Дед Шихалей проснулся ровно в пять. Подсознательный деревенский петух, вот уже шестьдесят лет обитавший в его организме, был точен, как швейцарский брегет, и будил деда всегда в одно и то же время. Пока дед управлялся со скотиной, уже рассвело. Замечательный своей беспородистостью песик подкатился под ноги. Дед потрепал его отсыревшую за ночь шкурку и вошел в дом.
— Шарика кормила? — спросил он у бабки.
— Голодный твой Шарик! — приревновала бабка деда к собаке.— Вон борща налила — не ест!
— А он тебе не коза, чтобы капусту хуярить, — спокойно и назидательно сказал дед.
Он густо намазал кусок белого хлеба маслом и вышел во двор. Шихалеиха не обиделась такому обращению — все мужчины в Тетерино разговаривали таким манером, слава богу, деньги не пропивает, не бьет, и то ладно.
Дед присел около Шарика. В такие минуты Шарик был просто раздираем внутренним противоречием. Ему хотелось лизнуть деда в небритую щеку, и одновременно не хотелось обижать хозяина пренебрежением к пище. Вообще-то он согласился бы и пропустить завтрак, если бы дед позволил себя лизнуть и немного с ним поиграться. Поэтому умный песик поступил следующим образом: он откусил кусочек хлеба, выказывая волчий аппетит, и теперь прыгал на деда, стараясь достать мордочкой до лица.
«Какой это мудозвон, — разговаривал дед сам с собой, — сказал, что животные не думают, а живут рефлексами? Павлов, что ли? Физиолог сраный! А если Шарик не думает, то почему он хочет лизнуть меня в лицо, а не в жопу?»
Добив воображаемого оппонента железным с точки зрения общечеловеческой логики аргументом, дед пошел собираться на работу.

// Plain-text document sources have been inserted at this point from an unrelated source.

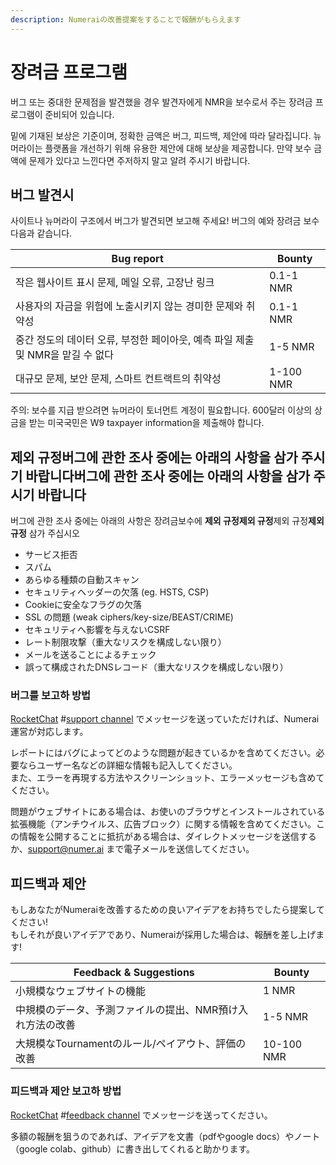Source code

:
 ```yaml
---
description: Numeraiの改善提案をすることで報酬がもらえます
---
```


# 장려금 프로그램

버그 또는 중대한 문제점을 발견했을 경우 발견자에게 NMR을 보수로서 주는 장려금 프로그램이 준비되어 있습니다.

밑에 기재된 보상은 기준이며, 정확한 금액은 버그, 피드백, 제안에 따라 달라집니다. 뉴머라이는 플랫폼을 개선하기 위해 유용한 제안에 대해 보상을 제공합니다. 만약 보수 금액에 문제가 있다고 느낀다면 주저하지 말고 알려 주시기 바랍니다.

## 버그 발견시

사이트나 뉴머라이 구조에서 버그가 발견되면 보고해 주세요! 버그의 예와 장려금 보수 다음과 같습니다.

| Bug report                                       | Bounty    |
| ------------------------------------------------ | --------- |
| 작은 웹사이트 표시 문제, 메일 오류, 고장난 링크                     | 0.1-1 NMR |
| 사용자의 자금을 위험에 노출시키지 않는 경미한 문제와 취약성                | 0.1-1 NMR |
| 중간 정도의 데이터 오류, 부정한 페이아웃, 예측 파일 제출 및 NMR을 맡길 수 없다 | 1-5 NMR   |
| 대규모 문제, 보안 문제, 스마트 컨트랙트의 취약성                     | 1-100 NMR |

주의: 보수를 지급 받으려면 뉴머라이 토너먼트 계정이 필요합니다. 600달러 이상의 상금을 받는 미국국민은 W9 taxpayer information을 제출해야 합니다.

## 제외 규정**버그에 관한 조사 중에는 아래의 사항을 삼가 주시기 바랍니다**버그에 관한 조사 중에는 아래의 사항을 삼가 주시기 바랍니다

버그에 관한 조사 중에는 아래의 사항은 장려금보수에   **제외 규정제외 규정**제외 규정**제외 규정** 삼가 주십시오

* サービス拒否
* スパム
* あらゆる種類の自動スキャン
* セキュリティヘッダーの欠落 (eg. HSTS, CSP)
* Cookieに安全なフラグの欠落
* SSL の問題 (weak ciphers/key-size/BEAST/CRIME)
* セキュリティへ影響を与えないCSRF
* レート制限攻撃（重大なリスクを構成しない限り）
* メールを送ることによるチェック
* 誤って構成されたDNSレコード（重大なリスクを構成しない限り）

### 버그를 보고하 방법

[RocketChat](https://community.numer.ai) #[support channel](https://community.numer.ai/channel/support) でメッセージを送っていただければ、Numerai運営が対応します。

レポートにはバグによってどのような問題が起きているかを含めてください。必要ならユーザー名などの詳細な情報も記入してください。\
また、エラーを再現する方法やスクリーンショット、エラーメッセージも含めてください。

問題がウェブサイトにある場合は、お使いのブラウザとインストールされている拡張機能（アンチウイルス、広告ブロック）に関する情報を含めてください。この情報を公開することに抵抗がある場合は、ダイレクトメッセージを送信するか、support@numer.ai まで電子メールを送信してください。

## 피드백과 제안

もしあなたがNumeraiを改善するための良いアイデアをお持ちでしたら提案してください!\
もしそれが良いアイデアであり、Numeraiが採用した場合は、報酬を差し上げます!

| Feedback & Suggestions         | Bounty     |
| ------------------------------ | ---------- |
| 小規模なウェブサイトの機能                  | 1 NMR      |
| 中規模のデータ、予測ファイルの提出、NMR預け入れ方法の改善 | 1-5 NMR    |
| 大規模なTournamentのルール/ペイアウト、評価の改善 | 10-100 NMR |

### 피드백과 제안 보고하 방법

[RocketChat](https://community.numer.ai) #[feedback channel](https://community.numer.ai/channel/feedback) でメッセージを送ってください。

多額の報酬を狙うのであれば、アイデアを文書（pdfやgoogle docs）やノート（google colab、github）に書き出してくれると助かります。
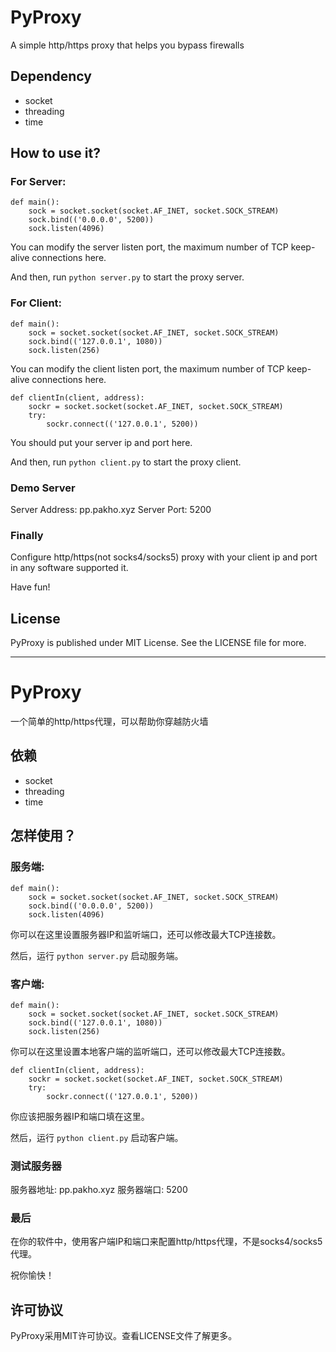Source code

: # PyProxy
A simple http/https proxy that helps you bypass firewalls

## Dependency
- socket
- threading
- time

## How to use it?
### For Server:
```
def main():
	sock = socket.socket(socket.AF_INET, socket.SOCK_STREAM)
	sock.bind(('0.0.0.0', 5200))
	sock.listen(4096)
```
You can modify the server listen port, the maximum number of TCP keep-alive connections here.

And then, run `python server.py` to start the proxy server.

### For Client:
```
def main():
	sock = socket.socket(socket.AF_INET, socket.SOCK_STREAM)
	sock.bind(('127.0.0.1', 1080))
	sock.listen(256)
```
You can modify the client listen port, the maximum number of TCP keep-alive connections here.

```
def clientIn(client, address):
	sockr = socket.socket(socket.AF_INET, socket.SOCK_STREAM)
	try:
		sockr.connect(('127.0.0.1', 5200))
```
You should put your server ip and port here.

And then, run `python client.py` to start the proxy client.

### Demo Server
Server Address: pp.pakho.xyz
Server Port: 5200

### Finally
Configure http/https(not socks4/socks5) proxy with your client ip and port in any software supported it.

Have fun!

## License
PyProxy is published under MIT License. See the LICENSE file for more.

<hr>

# PyProxy
一个简单的http/https代理，可以帮助你穿越防火墙

## 依赖
- socket
- threading
- time

## 怎样使用？
### 服务端:
```
def main():
	sock = socket.socket(socket.AF_INET, socket.SOCK_STREAM)
	sock.bind(('0.0.0.0', 5200))
	sock.listen(4096)
```
你可以在这里设置服务器IP和监听端口，还可以修改最大TCP连接数。

然后，运行 `python server.py` 启动服务端。

### 客户端:
```
def main():
	sock = socket.socket(socket.AF_INET, socket.SOCK_STREAM)
	sock.bind(('127.0.0.1', 1080))
	sock.listen(256)
```
你可以在这里设置本地客户端的监听端口，还可以修改最大TCP连接数。

```
def clientIn(client, address):
	sockr = socket.socket(socket.AF_INET, socket.SOCK_STREAM)
	try:
		sockr.connect(('127.0.0.1', 5200))
```
你应该把服务器IP和端口填在这里。

然后，运行 `python client.py` 启动客户端。

### 测试服务器
服务器地址: pp.pakho.xyz
服务器端口: 5200

### 最后
在你的软件中，使用客户端IP和端口来配置http/https代理，不是socks4/socks5代理。

祝你愉快！

## 许可协议
PyProxy采用MIT许可协议。查看LICENSE文件了解更多。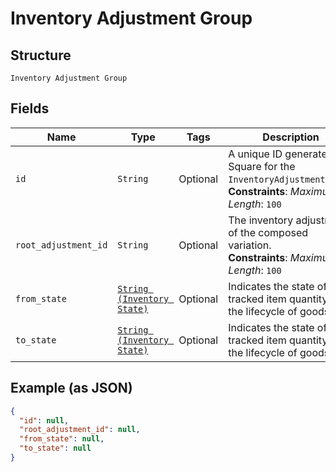 
# Inventory Adjustment Group

## Structure

`Inventory Adjustment Group`

## Fields

| Name | Type | Tags | Description |
|  --- | --- | --- | --- |
| `id` | `String` | Optional | A unique ID generated by Square for the<br>`InventoryAdjustmentGroup`.<br>**Constraints**: *Maximum Length*: `100` |
| `root_adjustment_id` | `String` | Optional | The inventory adjustment of the composed variation.<br>**Constraints**: *Maximum Length*: `100` |
| `from_state` | [`String (Inventory State)`](../../doc/models/inventory-state.md) | Optional | Indicates the state of a tracked item quantity in the lifecycle of goods. |
| `to_state` | [`String (Inventory State)`](../../doc/models/inventory-state.md) | Optional | Indicates the state of a tracked item quantity in the lifecycle of goods. |

## Example (as JSON)

```json
{
  "id": null,
  "root_adjustment_id": null,
  "from_state": null,
  "to_state": null
}
```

Деревня Тетерино была запойной. Пили все: доярки, механизаторы, скотники, старшеклассники, учителя, бригадиры и управляющий. Несколько семей, перебравшихся из северного Казахстана, тоже пили запоем, игнорируя сухой закон, предписанный Кораном. Деревня была основана в 1805 году, но почти за двести лет разрослась ненамного и тонула в грязи в распутицу по колено, не сподобившись даже на ферму провести грунтовую дорогу. Лингвисты, если бы таковые появились в Тетерино, были бы нимало удивлены тем обстоятельством, что на столь маленькой территории спокойно уживаются и мирно соседствуют аж три диалекта.
Северную часть деревни называли вятскими, и говорили они так: «Миска пецку не протопил, а я стара стала — сама не спроворю».

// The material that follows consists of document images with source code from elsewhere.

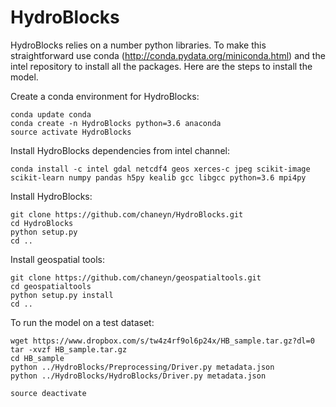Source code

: HydroBlocks
==========

HydroBlocks relies on a number python libraries. To make this straightforward use conda (http://conda.pydata.org/miniconda.html) and the intel repository to install all the packages. Here are the steps to install the model.


Create a conda environment for HydroBlocks:
```
conda update conda
conda create -n HydroBlocks python=3.6 anaconda
source activate HydroBlocks
```

Install HydroBlocks dependencies from intel channel:
```
conda install -c intel gdal netcdf4 geos xerces-c jpeg scikit-image scikit-learn numpy pandas h5py kealib gcc libgcc python=3.6 mpi4py
```

Install HydroBlocks:
```
git clone https://github.com/chaneyn/HydroBlocks.git
cd HydroBlocks
python setup.py 
cd ..
```

Install geospatial tools:
```
git clone https://github.com/chaneyn/geospatialtools.git
cd geospatialtools
python setup.py install
cd ..
```

To run the model on a test dataset:
```
wget https://www.dropbox.com/s/tw4z4rf9ol6p24x/HB_sample.tar.gz?dl=0
tar -xvzf HB_sample.tar.gz
cd HB_sample
python ../HydroBlocks/Preprocessing/Driver.py metadata.json
python ../HydroBlocks/HydroBlocks/Driver.py metadata.json 
```

```
source deactivate 
```


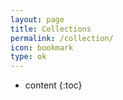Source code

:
 ```yaml
---
layout: page
title: Collections
permalink: /collection/
icon: bookmark
type: ok
---
```


* content
{:toc}

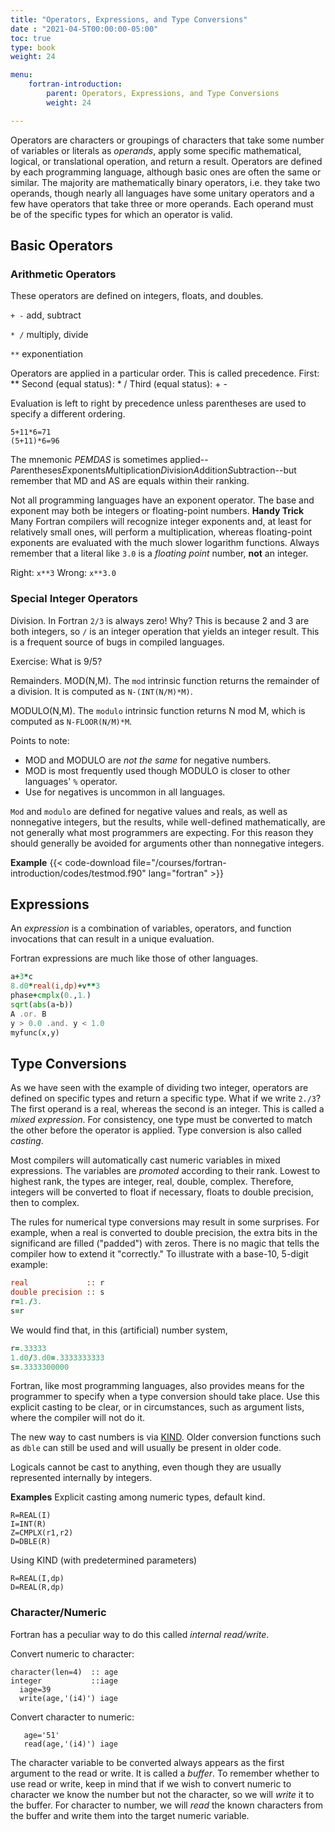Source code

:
 ```yaml
---
title: "Operators, Expressions, and Type Conversions"
date : "2021-04-5T00:00:00-05:00"
toc: true
type: book
weight: 24

menu:
    fortran-introduction:
        parent: Operators, Expressions, and Type Conversions
        weight: 24

---
```


Operators are characters or groupings of characters that take some number of variables or literals as _operands_, apply some specific mathematical, logical, or translational operation, and return a result.  Operators are defined by each programming language, although basic ones are often the same or similar.  The majority are mathematically binary operators, i.e. they take two operands, though nearly all languages have some unitary operators and a few have operators that take three or more operands.  Each operand must be of the specific types for which an operator is valid.

## Basic Operators

### Arithmetic Operators

These operators are defined on integers, floats, and doubles.  

`+ -` add, subtract

`* /` multiply, divide

`**` exponentiation

Operators are applied in a particular order.  This is called precedence.
First: ** 
Second (equal status):  * /
Third (equal status):  + -

Evaluation is left to right by precedence unless parentheses are used to 
specify a different ordering.
```
5+11*6=71
(5+11)*6=96
```
The mnemonic *PEMDAS* is sometimes applied--*P*arentheses*E*xponents*M*ultiplication*D*ivision*A*ddition*S*ubtraction--but remember that MD and AS are equals within their ranking.

Not all programming languages have an exponent operator.  The base and exponent may both be integers or floating-point numbers.
**Handy Trick**
Many Fortran compilers will recognize integer exponents and, at least for relatively small ones, will perform a multiplication, whereas floating-point exponents are evaluated with the much slower logarithm functions.  Always remember that a literal like `3.0` is a _floating point_ number, **not** an integer.

Right: `x**3`
Wrong: `x**3.0`

### Special Integer Operators

Division.  In Fortran `2/3` is always zero!  Why?
This is because 2 and 3 are both integers, so `/` is an integer operation that yields an integer result.  This is a frequent source of bugs in compiled languages.

Exercise:
What is 9/5?

Remainders.
MOD(N,M).  The `mod` intrinsic function returns the remainder of a division.  It is computed as `N-(INT(N/M)*M)`.

MODULO(N,M). The `modulo` intrinsic function returns N mod M, which is computed as `N-FLOOR(N/M)*M`. 

Points to note:
  * MOD and MODULO are _not the same_ for negative numbers.
  * MOD is most frequently used though MODULO is closer to other languages' `%` operator.  
  * Use for negatives is uncommon in all languages.

`Mod` and `modulo` are defined for negative values and reals, as well as nonnegative integers, but the results, while well-defined mathematically, are not generally what most programmers are expecting.  For this reason they should generally be avoided for arguments other than nonnegative integers.

**Example**
{{< code-download file="/courses/fortran-introduction/codes/testmod.f90" lang="fortran" >}}

## Expressions

An _expression_ is a combination of variables, operators, and function invocations that can result in a unique evaluation.

Fortran expressions are much like those of other languages.
```fortran
a+3*c
8.d0*real(i,dp)+v**3
phase+cmplx(0.,1.)
sqrt(abs(a-b))
A .or. B
y > 0.0 .and. y < 1.0
myfunc(x,y)
```

## Type Conversions

As we have seen with the example of dividing two integer, operators are defined on specific types and return a specific type.  What if we write `2./3`?  The first operand is a real, whereas the second is an integer.  This is called a _mixed expression_.  For consistency, one type must be converted to match the other before the operator is applied.  Type conversion is also called _casting_.

Most compilers will automatically cast numeric variables in mixed expressions.  The variables are _promoted_ according to their rank.  Lowest to highest rank, the types are integer, real, double, complex.  Therefore, integers will be converted to float if necessary, floats to double precision, then to complex.

The rules for numerical type conversions may result in some surprises.  For example, when a real is converted to double precision, the extra bits in the significand are filled ("padded") with zeros.  There is no magic that tells the compiler how to extend it "correctly."  To illustrate with a base-10, 5-digit example:
```fortran
real             :: r
double precision :: s
r=1./3.
s=r
```
We would find that, in this (artificial) number system,
```fortran
r=.33333
1.d0/3.d0=.3333333333
s=.3333300000
```

Fortran, like most programming languages, also provides means for the programmer to specify when a type conversion should take place.
Use this explicit casting to be clear, or in circumstances, such as argument lists, where the compiler will not do it.

The new way to cast numbers is via [KIND](/courses/fortran-introduction/primitive_types).  Older conversion functions such as `dble` can still be used and will usually be present in older code.

Logicals cannot be cast to anything, even though they are usually represented internally by integers.

**Examples**
Explicit casting among numeric types, default kind.
```
R=REAL(I)
I=INT(R)
Z=CMPLX(r1,r2)
D=DBLE(R)
```
Using KIND (with predetermined parameters)
```
R=REAL(I,dp)
D=REAL(R,dp)
```

### Character/Numeric

Fortran has a peculiar way to do this called _internal read/write_.

Convert numeric to character:
```
character(len=4)  :: age
integer           ::iage
  iage=39
  write(age,'(i4)') iage
```
Convert character to numeric:
```
   age='51'
   read(age,'(i4)') iage
```

The character variable to be converted always appears as the first argument to the read or write.  It is called a _buffer_.
To remember whether to use read or write, keep in mind that if we wish to convert numeric to character we know the number but not the character, so we will _write_ it to the buffer.  For character to number, we will _read_ the known characters from the buffer and write them into the target numeric variable.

Та часть деревни, что селилась у сто лет не работавшего маслозавода, называлась чалдонами, и изъяснялась она следующим образом: «Петровищ, ну ще не жить? Яищки есть, молощко есть, пщелки летают, ну ще еще надо?»
Центр деревни имел проблему только с одним звуком, если точнее — со звуком «ц».
Цапля называлась сапля, церковь, соответственно, серковь, а любимую частушку распевали так:
Сапалась, сарапалась, кусалася, рвалась,
Где-то под Саратовом я парню отдалась.
А поскольку припев не содержал ни одной из вышеперечисленных шипящих, он стал чуть ли не деревенским гимном, ибо север, центр и маслозавод пели его одинаково:
Она не лопнула, она не треснула,
Она шире раздалась, а была тесная!
Дед Шихалей, пожалуй, единственный в деревне, произносил шипящие правильно, но пакость называл — покосью, а слово «прискорбно» употреблял не по его прямому назначению. Неизвестно, почему так само сложилось, но слово это употребляется чаще всего в связке со словом — «сообщение». Без сообщения о чьей-то гибели или большой беде его и употреблять как-то несподручно, а удобно не иначе, как: «с прискорбием сообщаем».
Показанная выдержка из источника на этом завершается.